Spending cash frivolously on luxuries is a big part of what capitalist societies are all about. There's no accounting for taste though, so unless you're an extraordinarily prudent consumer you'll likely have any numbers of hobbies or habits (often interchangable, depending on who you ask) yourself which require funding that may leave others "stunned".I wanted to respond here because your sentiment sounds much like the old "capitalist swine" rhetoric of the old Soviet Union back in the 1950's and 1960's during the cold war. It's pretty amusing to see that kind of thought resurfacing today...:D
The difference between capitalism and socialism is simply this: capitalists decide to a much greater degree for themselves what is frivolous and what is not; socialists are told by their governments what is frivolous and what is not, and socialist governments tax their citizens to such a degree that continued government control of national "frivolity" is assurred in perpetuity...;)
In many socialist countries the only segment of the population rich enough to "spend cash frivolously on luxuries" is the government itself, and specifically the elite ruling class within that government, which is generally comprised in part of corrupt government bureaucrats who can amass much money for themselves through bribes and government-contract kickbacks, due to the amazing degree of concentrated economic power many of them hold in their respective socialist governments.

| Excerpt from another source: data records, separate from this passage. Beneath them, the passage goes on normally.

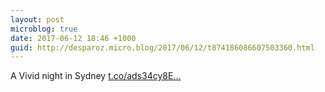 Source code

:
 ```yaml
---
layout: post
microblog: true
date: 2017-06-12 18:46 +1000
guid: http://desparoz.micro.blog/2017/06/12/t874186086607503360.html
---
```

A Vivid night in Sydney [t.co/ads34cy8E...](https://t.co/ads34cy8Ex)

Adam Smith's economic postulate of the "guiding hand of self-interest" is not economic doctrine as much as it is a psychological observation applicable to the human species. We can make a slight change to a well-known maxim of Mark Twain's and come up with this:
"When I was 18 and a student, socialism sounded just so cool and seemed like the perfect answer for the world's ills; but when I turned 28 and was working 8-12 hours a day for my bread and butter, I discovered the frivolity of handing the government taxes amounting to 65%-75% of every dollar I earned, simply so that the government could make decisions as to how to spend most of the money I earn each day through my own labor. As I have come to see that I am a far wiser arbiter of my needs than ever the government will be, I am today a happy capitalist."

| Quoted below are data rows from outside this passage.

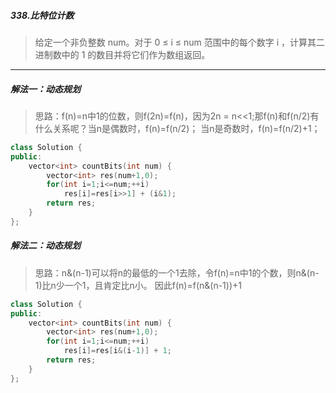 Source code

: ##### 338.比特位计数
> 给定一个非负整数 num。对于 0 ≤ i ≤ num 范围中的每个数字 i ，计算其二进制数中的 1 的数目并将它们作为数组返回。
***
##### 解法一：动态规划
> 思路：f(n)=n中1的位数，则f(2n)=f(n)，因为2n = n<<1;那f(n)和f(n/2)有什么关系呢？当n是偶数时，f(n)=f(n/2)；
> 当n是奇数时，f(n)=f(n/2)+1；
```c++
class Solution {
public:
    vector<int> countBits(int num) {
        vector<int> res(num+1,0);
        for(int i=1;i<=num;++i)
            res[i]=res[i>>1] + (i&1);
        return res;
    }
};
```
##### 解法二：动态规划
> 思路：n&(n-1)可以将n的最低的一个1去除，令f(n)=n中1的个数，则n&(n-1)比n少一个1，且肯定比n小。
> 因此f(n)=f(n&(n-1))+1
```c++
class Solution {
public:
    vector<int> countBits(int num) {
        vector<int> res(num+1,0);
        for(int i=1;i<=num;++i)
            res[i]=res[i&(i-1)] + 1;
        return res;
    }
};
```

In capitalist countries an attempt is made to acknowledge the inherent self-interest in individual human psychology; in socialist countries an attempt is made to shift self-interest from the individual onto the abstract of "the government." The socialist model really doesn't work, of course, because "the government" is merely an abstract and the seat of human psychology is in reality the individual. In other words, human beings do not exist in hives and are not sentient through a hive mind, but always and only exist as individuals. Therefore, any economic system which treats human beings as "masses" or "groups" instead of individuals is destined to fail because it is founded upon a fundamental fiction.
In a few socialist countries, the tax rate is so high in myriad ways that little if any income is available to many individuals for much more than the basic necessities. But human self-interest does not vanish from the individual psyche just because the government appropriates it to itself through legislation, and in such countries corruption is rampant and black markets abound. In fact, some governments tax so highly and restrict individual economic freedoms to such a degree that you might actually be able to call them "benign slave states"--which basically enslave their populations through economic regulation and taxation, but do it under the propaganda banner of "the public good."

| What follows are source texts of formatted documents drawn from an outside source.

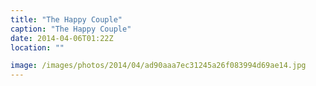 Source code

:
 ```yaml
---
title: "The Happy Couple"
caption: "The Happy Couple"
date: 2014-04-06T01:22Z
location: ""

image: /images/photos/2014/04/ad90aaa7ec31245a26f083994d69ae14.jpg
---
```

A recent example of the kinds of catastrophic and tragic failures that socialist governments can inflict on their people, an example particularly moving to me, is something that happened in France a couple of summers ago. In its "wisdom" some government bureaucrats in France at some point a few years ago decided that the concept of common air conditioning in people's homes was an evil they wanted to stamp out.
The decision in France to tax the sale of personal home air conditioners (cooling) beyond the reach of almost everyone in the country, but particularly the elderly, was made on the basis of pseudo-scientific political doctrine which asserts that home air-conditioning units (among other technologies) are destroying the ozone layer and will one day render the earth uninhabitable.
What happened a couple of summers ago in France as the result of such heavy-handed socialist regulation, is that a heat wave hit the country and more than
ten thousand elderly residents died that summer in their homes from heat stroke.
From what I read *not a single one of them* had the home air conditioning (because they could not afford it due to the excessive taxation the French government had levied on the industry) that would have allowed them to ride out the heat wave in relative comfort and survive. 10,000 people is a large, large number of people, and by way of contrast it's many multiples of the total number of fatalities in all of the Iraq war to date. It was a tragedy, of course, and I do not mean by these remarks to politicize it--I just wanted to emphasize its dimensions, and to point out that this is the kind of thing which can happen when governments decide to "regulate" their economies through taxation on a scale common to socialist governments.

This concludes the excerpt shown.